• **Task details**
Please reproduce verbatim the lines below, from the first through the one with "[CORS on IIS7](https://enable-cors.org/server_iis7.html)".

-- Opening Marker --

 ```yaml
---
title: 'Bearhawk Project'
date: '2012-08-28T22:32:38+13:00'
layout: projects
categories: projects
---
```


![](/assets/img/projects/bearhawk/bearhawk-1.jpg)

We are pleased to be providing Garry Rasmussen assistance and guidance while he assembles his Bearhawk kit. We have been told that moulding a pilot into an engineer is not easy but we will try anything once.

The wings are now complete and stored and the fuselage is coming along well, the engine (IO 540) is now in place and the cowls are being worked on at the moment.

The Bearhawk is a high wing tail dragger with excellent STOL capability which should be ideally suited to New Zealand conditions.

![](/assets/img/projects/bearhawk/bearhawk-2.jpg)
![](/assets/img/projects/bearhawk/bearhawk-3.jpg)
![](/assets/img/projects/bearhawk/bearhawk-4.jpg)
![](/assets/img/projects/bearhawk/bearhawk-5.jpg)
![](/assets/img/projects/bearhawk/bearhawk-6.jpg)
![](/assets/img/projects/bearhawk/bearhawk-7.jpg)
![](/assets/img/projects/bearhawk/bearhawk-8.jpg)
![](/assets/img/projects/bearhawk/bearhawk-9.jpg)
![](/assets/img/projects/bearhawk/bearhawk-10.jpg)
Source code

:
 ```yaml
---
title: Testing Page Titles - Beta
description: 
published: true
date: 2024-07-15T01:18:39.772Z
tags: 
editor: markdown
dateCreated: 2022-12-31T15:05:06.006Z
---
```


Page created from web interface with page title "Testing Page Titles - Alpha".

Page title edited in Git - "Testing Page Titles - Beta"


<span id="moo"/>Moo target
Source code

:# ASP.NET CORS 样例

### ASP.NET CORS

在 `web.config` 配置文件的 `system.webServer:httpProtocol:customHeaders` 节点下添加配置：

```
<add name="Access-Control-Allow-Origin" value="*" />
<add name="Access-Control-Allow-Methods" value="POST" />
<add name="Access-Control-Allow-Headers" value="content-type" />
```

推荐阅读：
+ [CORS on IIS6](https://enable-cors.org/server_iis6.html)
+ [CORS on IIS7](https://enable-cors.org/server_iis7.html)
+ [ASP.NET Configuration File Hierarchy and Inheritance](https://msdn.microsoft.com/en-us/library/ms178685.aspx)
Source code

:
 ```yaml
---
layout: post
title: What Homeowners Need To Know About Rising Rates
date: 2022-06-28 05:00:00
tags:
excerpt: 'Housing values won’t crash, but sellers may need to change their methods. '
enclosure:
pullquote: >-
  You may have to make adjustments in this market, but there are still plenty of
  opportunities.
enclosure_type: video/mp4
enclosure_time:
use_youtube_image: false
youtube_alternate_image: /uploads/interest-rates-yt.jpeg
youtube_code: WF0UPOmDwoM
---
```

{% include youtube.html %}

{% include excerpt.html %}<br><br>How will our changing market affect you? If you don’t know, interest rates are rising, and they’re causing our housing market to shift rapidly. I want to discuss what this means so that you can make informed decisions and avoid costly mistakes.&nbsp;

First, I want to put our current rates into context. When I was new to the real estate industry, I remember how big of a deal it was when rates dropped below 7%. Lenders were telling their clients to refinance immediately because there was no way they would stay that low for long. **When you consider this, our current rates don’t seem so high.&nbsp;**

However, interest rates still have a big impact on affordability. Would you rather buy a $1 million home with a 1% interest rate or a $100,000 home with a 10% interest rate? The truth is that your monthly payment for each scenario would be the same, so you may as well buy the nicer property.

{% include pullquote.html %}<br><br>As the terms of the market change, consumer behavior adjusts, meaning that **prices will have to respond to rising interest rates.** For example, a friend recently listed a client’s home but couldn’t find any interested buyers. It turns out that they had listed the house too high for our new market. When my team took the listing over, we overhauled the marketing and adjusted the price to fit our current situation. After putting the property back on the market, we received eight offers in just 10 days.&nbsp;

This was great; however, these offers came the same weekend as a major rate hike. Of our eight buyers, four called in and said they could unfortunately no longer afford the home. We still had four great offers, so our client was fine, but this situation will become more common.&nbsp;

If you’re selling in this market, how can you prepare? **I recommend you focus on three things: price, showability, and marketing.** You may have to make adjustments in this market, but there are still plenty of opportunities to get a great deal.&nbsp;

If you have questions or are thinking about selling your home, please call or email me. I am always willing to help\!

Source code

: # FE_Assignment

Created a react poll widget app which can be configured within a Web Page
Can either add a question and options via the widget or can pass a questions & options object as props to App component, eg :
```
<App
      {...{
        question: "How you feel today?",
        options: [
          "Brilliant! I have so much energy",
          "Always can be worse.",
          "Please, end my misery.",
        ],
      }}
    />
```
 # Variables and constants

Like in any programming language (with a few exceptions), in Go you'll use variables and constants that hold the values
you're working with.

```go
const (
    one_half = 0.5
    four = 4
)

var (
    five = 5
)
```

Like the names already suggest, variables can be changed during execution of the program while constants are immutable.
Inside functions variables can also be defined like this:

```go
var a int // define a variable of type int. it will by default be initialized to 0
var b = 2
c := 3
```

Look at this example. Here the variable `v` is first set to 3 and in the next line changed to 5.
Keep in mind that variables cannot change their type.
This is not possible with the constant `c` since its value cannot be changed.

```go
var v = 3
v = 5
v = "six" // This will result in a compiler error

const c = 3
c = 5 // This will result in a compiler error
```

-- Closing Marker --

• **Output of the task**
 ```yaml
---
title: 'Bearhawk Project'
date: '2012-08-28T22:32:38+13:00'
layout: projects
categories: projects
---
```


![](/assets/img/projects/bearhawk/bearhawk-1.jpg)

We are pleased to be providing Garry Rasmussen assistance and guidance while he assembles his Bearhawk kit. We have been told that moulding a pilot into an engineer is not easy but we will try anything once.

The wings are now complete and stored and the fuselage is coming along well, the engine (IO 540) is now in place and the cowls are being worked on at the moment.

The Bearhawk is a high wing tail dragger with excellent STOL capability which should be ideally suited to New Zealand conditions.

![](/assets/img/projects/bearhawk/bearhawk-2.jpg)
![](/assets/img/projects/bearhawk/bearhawk-3.jpg)
![](/assets/img/projects/bearhawk/bearhawk-4.jpg)
![](/assets/img/projects/bearhawk/bearhawk-5.jpg)
![](/assets/img/projects/bearhawk/bearhawk-6.jpg)
![](/assets/img/projects/bearhawk/bearhawk-7.jpg)
![](/assets/img/projects/bearhawk/bearhawk-8.jpg)
![](/assets/img/projects/bearhawk/bearhawk-9.jpg)
![](/assets/img/projects/bearhawk/bearhawk-10.jpg)
Source code

:
 ```yaml
---
title: Testing Page Titles - Beta
description: 
published: true
date: 2024-07-15T01:18:39.772Z
tags: 
editor: markdown
dateCreated: 2022-12-31T15:05:06.006Z
---
```


Page created from web interface with page title "Testing Page Titles - Alpha".

Page title edited in Git - "Testing Page Titles - Beta"


<span id="moo"/>Moo target
Source code

:# ASP.NET CORS 样例

### ASP.NET CORS

在 `web.config` 配置文件的 `system.webServer:httpProtocol:customHeaders` 节点下添加配置：

```
<add name="Access-Control-Allow-Origin" value="*" />
<add name="Access-Control-Allow-Methods" value="POST" />
<add name="Access-Control-Allow-Headers" value="content-type" />
```

推荐阅读：
+ [CORS on IIS6](https://enable-cors.org/server_iis6.html)
+ [CORS on IIS7](https://enable-cors.org/server_iis7.html)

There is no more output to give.